08.06.2026 von SWYRL/Jan-Niklas Jäger

Produktionsfirmen setzen immer stärker auf Künstliche Intelligenz, so auch Netflix. Der Streaminganbieter möchte Synchronsprecher durch eine Vertragsklausel dazu verpflichten, ihre Stimmen für KI-Schulungen zur Verfügung zu stellen - doch die stellen sich quer.

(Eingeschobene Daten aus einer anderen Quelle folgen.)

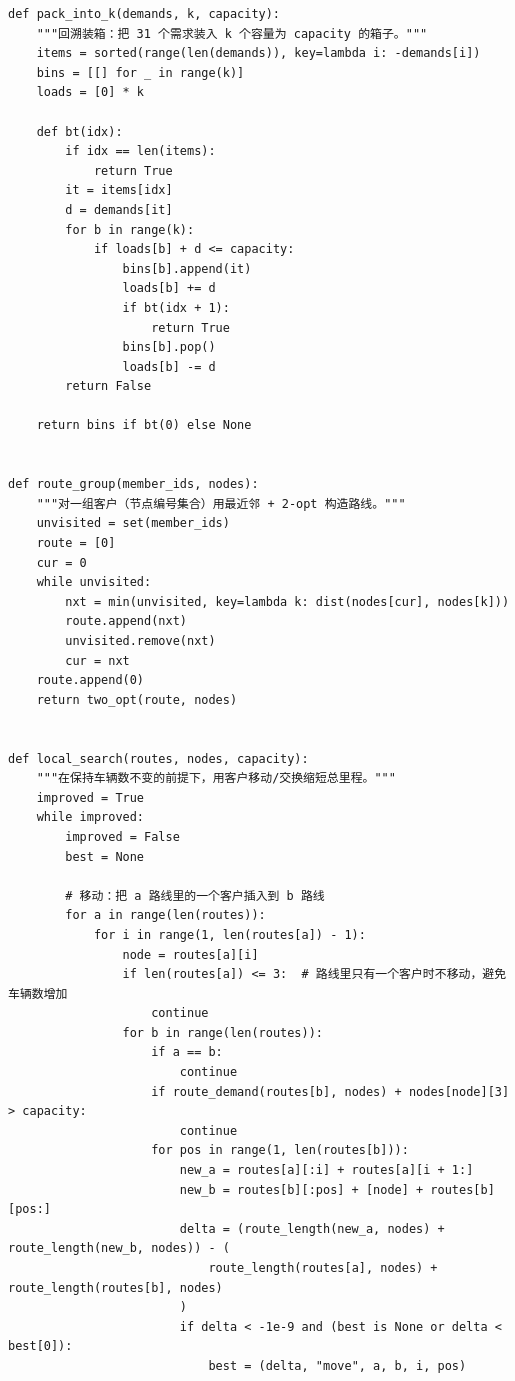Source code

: \documentclass[12pt,a4paper]{ctexart}
\begin{document}
\begin{lstlisting}
def pack_into_k(demands, k, capacity):
    """回溯装箱：把 31 个需求装入 k 个容量为 capacity 的箱子。"""
    items = sorted(range(len(demands)), key=lambda i: -demands[i])
    bins = [[] for _ in range(k)]
    loads = [0] * k

    def bt(idx):
        if idx == len(items):
            return True
        it = items[idx]
        d = demands[it]
        for b in range(k):
            if loads[b] + d <= capacity:
                bins[b].append(it)
                loads[b] += d
                if bt(idx + 1):
                    return True
                bins[b].pop()
                loads[b] -= d
        return False

    return bins if bt(0) else None


def route_group(member_ids, nodes):
    """对一组客户（节点编号集合）用最近邻 + 2-opt 构造路线。"""
    unvisited = set(member_ids)
    route = [0]
    cur = 0
    while unvisited:
        nxt = min(unvisited, key=lambda k: dist(nodes[cur], nodes[k]))
        route.append(nxt)
        unvisited.remove(nxt)
        cur = nxt
    route.append(0)
    return two_opt(route, nodes)


def local_search(routes, nodes, capacity):
    """在保持车辆数不变的前提下，用客户移动/交换缩短总里程。"""
    improved = True
    while improved:
        improved = False
        best = None

        # 移动：把 a 路线里的一个客户插入到 b 路线
        for a in range(len(routes)):
            for i in range(1, len(routes[a]) - 1):
                node = routes[a][i]
                if len(routes[a]) <= 3:  # 路线里只有一个客户时不移动，避免车辆数增加
                    continue
                for b in range(len(routes)):
                    if a == b:
                        continue
                    if route_demand(routes[b], nodes) + nodes[node][3] > capacity:
                        continue
                    for pos in range(1, len(routes[b])):
                        new_a = routes[a][:i] + routes[a][i + 1:]
                        new_b = routes[b][:pos] + [node] + routes[b][pos:]
                        delta = (route_length(new_a, nodes) + route_length(new_b, nodes)) - (
                            route_length(routes[a], nodes) + route_length(routes[b], nodes)
                        )
                        if delta < -1e-9 and (best is None or delta < best[0]):
                            best = (delta, "move", a, b, i, pos)


\end{lstlisting}
\end{document}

Ihre Namen kennt kaum jemand, ihre Stimmen fast jeder: Synchronsprecherinnen und -sprecher sind die unbesungenen Helden der Film- und Fernsehlandschaft. Eine Standardpraxis in der Branche steht nun wegen eines Streits rund um das Thema Künstliche Intelligenz auf dem Spiel: Bekanntere Schauspielerinnen und Schauspieler haben in der Regel feste Synchronsprecherinnen oder -sprecher, damit das Publikum nicht von ständig wechselnden Stimmen der Stars irritiert werden.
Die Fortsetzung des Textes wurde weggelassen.